You ask “why do I feel so guilty?”
I understand this completely.
My answer is because almost from the time we could walk, they groomed us to take care of them. We were little children and defenseless against this grooming.
This is the “parentification” piece as it is supposed to be the other way around.
I have memories of my little legs running down the hallway spilling water from a glass because I was afraid of not getting a it to my mom fast enough - she was in bed with a migraine. Why did I feel that way when I was so small?
They raised us - they know our weak spots and they know how to manipulate our emotions to have their needs met. Does that fit for you?
I have a great job and life but mother is constantly trying to guilt me into going. I ring her twice a day and this week I've seen her 5 days out of 7 as she doesn't seem to do anything but sit in a chair. She doesn't even put batteries in the clock or set the oven clock if there has been a power cut. She is constantly telling me she's bored and lonely but when I make any suggestions she explodes in rage. I said today I will call for a coffee and an hour but she says she can't understand why I don't want to be with her.
Can you see how she is using your guilt to have her needs met?
My mom is 89. She was like yours. I was helping her daily 4-5 hours for her recovery after her first fall. She was mean and abusive. After 4-5 weeks I went to her doctor and confidentially disclosed what was going on. He ordered home care. After some time, she cancelled it. Her need was for me to attend to her. This pattern of getting home care involved and her cancelling it went on for many many years.

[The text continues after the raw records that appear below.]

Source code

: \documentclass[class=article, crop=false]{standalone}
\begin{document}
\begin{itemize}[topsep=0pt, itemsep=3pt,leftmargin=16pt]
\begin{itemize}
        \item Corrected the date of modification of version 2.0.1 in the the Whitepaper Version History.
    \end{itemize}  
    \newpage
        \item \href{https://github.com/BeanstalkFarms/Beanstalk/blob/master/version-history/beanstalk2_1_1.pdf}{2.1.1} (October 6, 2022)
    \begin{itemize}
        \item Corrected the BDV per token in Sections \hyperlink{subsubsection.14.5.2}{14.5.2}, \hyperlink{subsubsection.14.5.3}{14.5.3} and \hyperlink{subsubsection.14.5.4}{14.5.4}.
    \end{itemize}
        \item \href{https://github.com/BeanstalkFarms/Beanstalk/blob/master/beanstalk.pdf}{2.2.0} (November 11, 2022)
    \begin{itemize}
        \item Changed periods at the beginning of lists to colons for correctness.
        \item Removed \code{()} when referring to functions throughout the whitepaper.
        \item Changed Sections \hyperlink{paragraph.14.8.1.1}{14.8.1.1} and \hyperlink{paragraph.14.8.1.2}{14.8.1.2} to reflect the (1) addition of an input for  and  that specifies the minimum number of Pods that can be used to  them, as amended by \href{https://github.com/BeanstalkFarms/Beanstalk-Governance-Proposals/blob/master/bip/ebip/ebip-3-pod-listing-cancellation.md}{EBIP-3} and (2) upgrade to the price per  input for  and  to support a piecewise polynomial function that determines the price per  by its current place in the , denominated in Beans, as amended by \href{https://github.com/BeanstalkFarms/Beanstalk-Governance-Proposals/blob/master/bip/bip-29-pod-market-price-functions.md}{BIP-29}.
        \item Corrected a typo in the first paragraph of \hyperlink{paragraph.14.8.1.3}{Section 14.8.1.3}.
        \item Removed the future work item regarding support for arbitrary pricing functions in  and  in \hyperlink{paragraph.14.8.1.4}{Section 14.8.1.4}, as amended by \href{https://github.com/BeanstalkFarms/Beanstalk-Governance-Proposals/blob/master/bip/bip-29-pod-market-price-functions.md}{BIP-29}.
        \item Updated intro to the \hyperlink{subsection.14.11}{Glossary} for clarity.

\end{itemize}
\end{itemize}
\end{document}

She also wanted me to move her into my house to live with H and I. That was a hard no. It was my H who told her.
I returned to work out of retirement. It set a boundary that made me unavailable to do things for her. For me, it was an excuse not to feel guilty.
If you are ringing her twice daily and saw her 5 times in the week and she’s treating you like this, ask yourself if this is sustainable for you.
She isn’t going to change. Accept that this is her personality. The only thing you can do is change how you respond to her.
I’m so happy you love your job. This obligation she has you feeling to take care of her is unreasonable at the level of her needs.
Is home care an option? I’m not asking if she would accept it. I’m wondering if it’s even available? Or maybe a church contact would like to make a little extra cash? If she says no, that’s on her. Because she says no doesnt mean you have to then do it.
It’s hard to set boundaries for a parent. But when that parent is an elderly BPD, they will completely engulf you if you don’t have limits that you are willing to hold despite their manipulative push back against them.
My mom’s strategy was to tell me what a terrible daughter I was because she knew how much it meant to me to try to be a great daughter. She knew that and used it against me.
This is a great place for support, but so is a counselor - one with a lot of experience with BPD.
I hope you can see that you have a right and obligation to take care of you. It is not selfish to do this. It is necessary. If your mom tells you it is selfish- that is the manipulation again. This is what mine did to me.
My mom is in assisted living now. How she got there is another story.
It can get better. But it’s going to have to come from within you to make it that way. Don’t expect her to cooperate. A counselor really helps.